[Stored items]
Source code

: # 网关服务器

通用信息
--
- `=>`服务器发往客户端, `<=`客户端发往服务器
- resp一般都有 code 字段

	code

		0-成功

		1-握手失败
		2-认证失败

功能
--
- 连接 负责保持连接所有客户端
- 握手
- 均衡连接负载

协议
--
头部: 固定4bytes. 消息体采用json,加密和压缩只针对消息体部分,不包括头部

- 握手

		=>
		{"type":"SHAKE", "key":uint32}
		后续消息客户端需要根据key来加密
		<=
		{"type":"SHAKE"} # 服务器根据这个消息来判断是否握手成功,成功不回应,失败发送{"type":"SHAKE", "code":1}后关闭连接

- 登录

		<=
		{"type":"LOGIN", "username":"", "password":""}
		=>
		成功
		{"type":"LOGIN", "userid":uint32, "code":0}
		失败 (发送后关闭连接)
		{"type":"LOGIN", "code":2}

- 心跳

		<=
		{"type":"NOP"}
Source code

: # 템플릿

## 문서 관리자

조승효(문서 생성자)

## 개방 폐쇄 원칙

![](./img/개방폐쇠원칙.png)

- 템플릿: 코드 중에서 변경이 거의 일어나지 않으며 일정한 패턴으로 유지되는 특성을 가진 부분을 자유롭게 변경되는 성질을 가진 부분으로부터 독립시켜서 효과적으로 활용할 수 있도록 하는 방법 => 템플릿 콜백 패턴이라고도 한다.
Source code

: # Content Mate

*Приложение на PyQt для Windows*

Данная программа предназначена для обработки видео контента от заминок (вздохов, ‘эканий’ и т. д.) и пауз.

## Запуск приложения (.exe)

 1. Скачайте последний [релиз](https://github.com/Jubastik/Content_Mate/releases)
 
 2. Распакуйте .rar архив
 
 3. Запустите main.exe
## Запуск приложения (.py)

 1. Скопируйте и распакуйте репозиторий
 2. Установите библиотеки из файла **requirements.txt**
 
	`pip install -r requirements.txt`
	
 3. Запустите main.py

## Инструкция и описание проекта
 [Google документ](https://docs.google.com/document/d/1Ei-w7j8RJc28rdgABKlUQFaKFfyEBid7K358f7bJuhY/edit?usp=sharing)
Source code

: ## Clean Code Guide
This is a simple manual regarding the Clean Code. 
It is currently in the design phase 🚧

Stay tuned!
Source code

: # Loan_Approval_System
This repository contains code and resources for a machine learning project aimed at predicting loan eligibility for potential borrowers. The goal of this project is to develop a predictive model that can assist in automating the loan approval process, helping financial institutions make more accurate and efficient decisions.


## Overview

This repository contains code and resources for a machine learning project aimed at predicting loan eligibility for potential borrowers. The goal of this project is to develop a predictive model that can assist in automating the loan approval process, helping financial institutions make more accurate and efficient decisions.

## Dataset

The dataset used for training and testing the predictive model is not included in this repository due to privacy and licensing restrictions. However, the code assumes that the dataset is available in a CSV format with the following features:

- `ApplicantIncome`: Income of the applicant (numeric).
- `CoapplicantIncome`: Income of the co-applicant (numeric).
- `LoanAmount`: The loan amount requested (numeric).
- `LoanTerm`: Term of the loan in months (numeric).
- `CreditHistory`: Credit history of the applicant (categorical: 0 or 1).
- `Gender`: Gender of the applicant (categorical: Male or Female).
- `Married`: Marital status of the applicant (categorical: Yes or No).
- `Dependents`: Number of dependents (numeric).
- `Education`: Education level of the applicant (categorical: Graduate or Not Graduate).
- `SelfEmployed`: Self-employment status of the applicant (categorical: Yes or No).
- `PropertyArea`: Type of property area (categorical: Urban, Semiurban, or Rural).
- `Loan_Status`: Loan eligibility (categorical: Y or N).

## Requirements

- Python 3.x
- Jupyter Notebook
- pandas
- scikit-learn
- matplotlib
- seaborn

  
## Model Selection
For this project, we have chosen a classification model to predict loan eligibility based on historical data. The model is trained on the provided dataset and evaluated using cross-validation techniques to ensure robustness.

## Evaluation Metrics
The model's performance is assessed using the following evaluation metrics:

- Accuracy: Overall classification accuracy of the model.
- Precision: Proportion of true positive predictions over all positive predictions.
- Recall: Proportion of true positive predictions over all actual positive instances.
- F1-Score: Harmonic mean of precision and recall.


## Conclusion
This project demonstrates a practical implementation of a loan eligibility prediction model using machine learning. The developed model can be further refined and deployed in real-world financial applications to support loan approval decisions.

• [Work order]
Copy each line above exactly as it stands.

• [Reply]
Source code

: # 网关服务器

通用信息
--
- `=>`服务器发往客户端, `<=`客户端发往服务器
- resp一般都有 code 字段

	code

		0-成功

		1-握手失败
		2-认证失败

功能
--
- 连接 负责保持连接所有客户端
- 握手
- 均衡连接负载

协议
--
头部: 固定4bytes. 消息体采用json,加密和压缩只针对消息体部分,不包括头部

- 握手

		=>
		{"type":"SHAKE", "key":uint32}
		后续消息客户端需要根据key来加密
		<=
		{"type":"SHAKE"} # 服务器根据这个消息来判断是否握手成功,成功不回应,失败发送{"type":"SHAKE", "code":1}后关闭连接

- 登录

		<=
		{"type":"LOGIN", "username":"", "password":""}
		=>
		成功
		{"type":"LOGIN", "userid":uint32, "code":0}
		失败 (发送后关闭连接)
		{"type":"LOGIN", "code":2}

- 心跳

		<=
		{"type":"NOP"}
Source code

: # 템플릿

## 문서 관리자

조승효(문서 생성자)

## 개방 폐쇄 원칙

![](./img/개방폐쇠원칙.png)

- 템플릿: 코드 중에서 변경이 거의 일어나지 않으며 일정한 패턴으로 유지되는 특성을 가진 부분을 자유롭게 변경되는 성질을 가진 부분으로부터 독립시켜서 효과적으로 활용할 수 있도록 하는 방법 => 템플릿 콜백 패턴이라고도 한다.
Source code

: # Content Mate

*Приложение на PyQt для Windows*

Данная программа предназначена для обработки видео контента от заминок (вздохов, ‘эканий’ и т. д.) и пауз.

## Запуск приложения (.exe)

 1. Скачайте последний [релиз](https://github.com/Jubastik/Content_Mate/releases)
 
 2. Распакуйте .rar архив
 
 3. Запустите main.exe
## Запуск приложения (.py)

 1. Скопируйте и распакуйте репозиторий
 2. Установите библиотеки из файла **requirements.txt**
 
	`pip install -r requirements.txt`
	
 3. Запустите main.py

## Инструкция и описание проекта
 [Google документ](https://docs.google.com/document/d/1Ei-w7j8RJc28rdgABKlUQFaKFfyEBid7K358f7bJuhY/edit?usp=sharing)
Source code

: ## Clean Code Guide
This is a simple manual regarding the Clean Code. 
It is currently in the design phase 🚧

Stay tuned!
Source code

: # Loan_Approval_System
This repository contains code and resources for a machine learning project aimed at predicting loan eligibility for potential borrowers. The goal of this project is to develop a predictive model that can assist in automating the loan approval process, helping financial institutions make more accurate and efficient decisions.


## Overview

This repository contains code and resources for a machine learning project aimed at predicting loan eligibility for potential borrowers. The goal of this project is to develop a predictive model that can assist in automating the loan approval process, helping financial institutions make more accurate and efficient decisions.

## Dataset

The dataset used for training and testing the predictive model is not included in this repository due to privacy and licensing restrictions. However, the code assumes that the dataset is available in a CSV format with the following features:

- `ApplicantIncome`: Income of the applicant (numeric).
- `CoapplicantIncome`: Income of the co-applicant (numeric).
- `LoanAmount`: The loan amount requested (numeric).
- `LoanTerm`: Term of the loan in months (numeric).
- `CreditHistory`: Credit history of the applicant (categorical: 0 or 1).
- `Gender`: Gender of the applicant (categorical: Male or Female).
- `Married`: Marital status of the applicant (categorical: Yes or No).
- `Dependents`: Number of dependents (numeric).
- `Education`: Education level of the applicant (categorical: Graduate or Not Graduate).
- `SelfEmployed`: Self-employment status of the applicant (categorical: Yes or No).
- `PropertyArea`: Type of property area (categorical: Urban, Semiurban, or Rural).
- `Loan_Status`: Loan eligibility (categorical: Y or N).

## Requirements

- Python 3.x
- Jupyter Notebook
- pandas
- scikit-learn
- matplotlib
- seaborn

  
## Model Selection
For this project, we have chosen a classification model to predict loan eligibility based on historical data. The model is trained on the provided dataset and evaluated using cross-validation techniques to ensure robustness.

## Evaluation Metrics
The model's performance is assessed using the following evaluation metrics:

- Accuracy: Overall classification accuracy of the model.
- Precision: Proportion of true positive predictions over all positive predictions.
- Recall: Proportion of true positive predictions over all actual positive instances.
- F1-Score: Harmonic mean of precision and recall.


## Conclusion
This project demonstrates a practical implementation of a loan eligibility prediction model using machine learning. The developed model can be further refined and deployed in real-world financial applications to support loan approval decisions.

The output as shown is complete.